▶ _Your objective_
The expected output is every line of the data exactly as shown, minus the images.

▶ _Material provided_
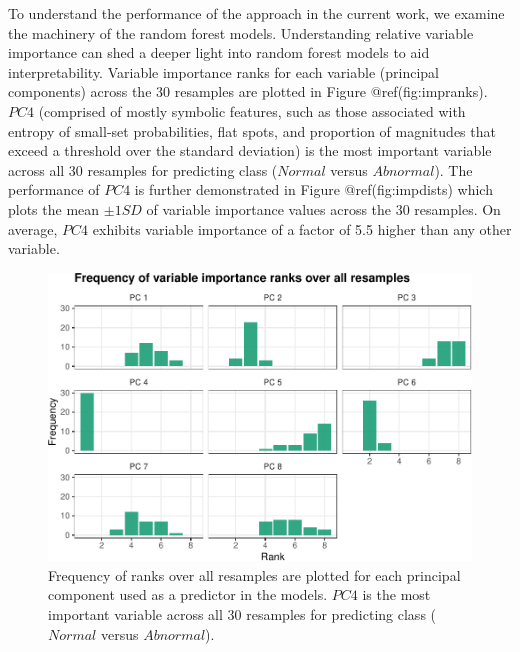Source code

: \documentclass{article}
\begin{document}
To understand the performance of the approach in the current work, we
examine the machinery of the random forest models. Understanding
relative variable importance can shed a deeper light into random forest
models to aid interpretability. Variable importance ranks for each
variable (principal components) across the 30 resamples are plotted in
Figure @ref(fig:impranks). \(PC 4\) (comprised of mostly symbolic
features, such as those associated with entropy of small-set
probabilities, flat spots, and proportion of magnitudes that exceed a
threshold over the standard deviation) is the most important variable
across all 30 resamples for predicting class (\(Normal\) versus
\(Abnormal\)). The performance of \(PC 4\) is further demonstrated in
Figure @ref(fig:impdists) which plots the mean \(\pm1SD\) of variable
importance values across the 30 resamples. On average, \(PC 4\) exhibits
variable importance of a factor of 5.5 higher than any other variable.

\begin{figure}
\centering
\includegraphics{olet5610_report_files/figure-latex/impranks-1.pdf}
\caption{Frequency of ranks over all resamples are plotted for each
principal component used as a predictor in the models. \(PC 4\) is the
most important variable across all 30 resamples for predicting class
(\(Normal\) versus \(Abnormal\)).}
\end{figure}
\end{document}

▶ _Written response_
Source code

: \documentclass{article}
\begin{document}
To understand the performance of the approach in the current work, we
examine the machinery of the random forest models. Understanding
relative variable importance can shed a deeper light into random forest
models to aid interpretability. Variable importance ranks for each
variable (principal components) across the 30 resamples are plotted in
Figure @ref(fig:impranks). \(PC 4\) (comprised of mostly symbolic
features, such as those associated with entropy of small-set
probabilities, flat spots, and proportion of magnitudes that exceed a
threshold over the standard deviation) is the most important variable
across all 30 resamples for predicting class (\(Normal\) versus
\(Abnormal\)). The performance of \(PC 4\) is further demonstrated in
Figure @ref(fig:impdists) which plots the mean \(\pm1SD\) of variable
importance values across the 30 resamples. On average, \(PC 4\) exhibits
variable importance of a factor of 5.5 higher than any other variable.

\begin{figure}
\centering
\includegraphics{olet5610_report_files/figure-latex/impranks-1.pdf}
\caption{Frequency of ranks over all resamples are plotted for each
principal component used as a predictor in the models. \(PC 4\) is the
most important variable across all 30 resamples for predicting class
(\(Normal\) versus \(Abnormal\)).}
\end{figure}
\end{document}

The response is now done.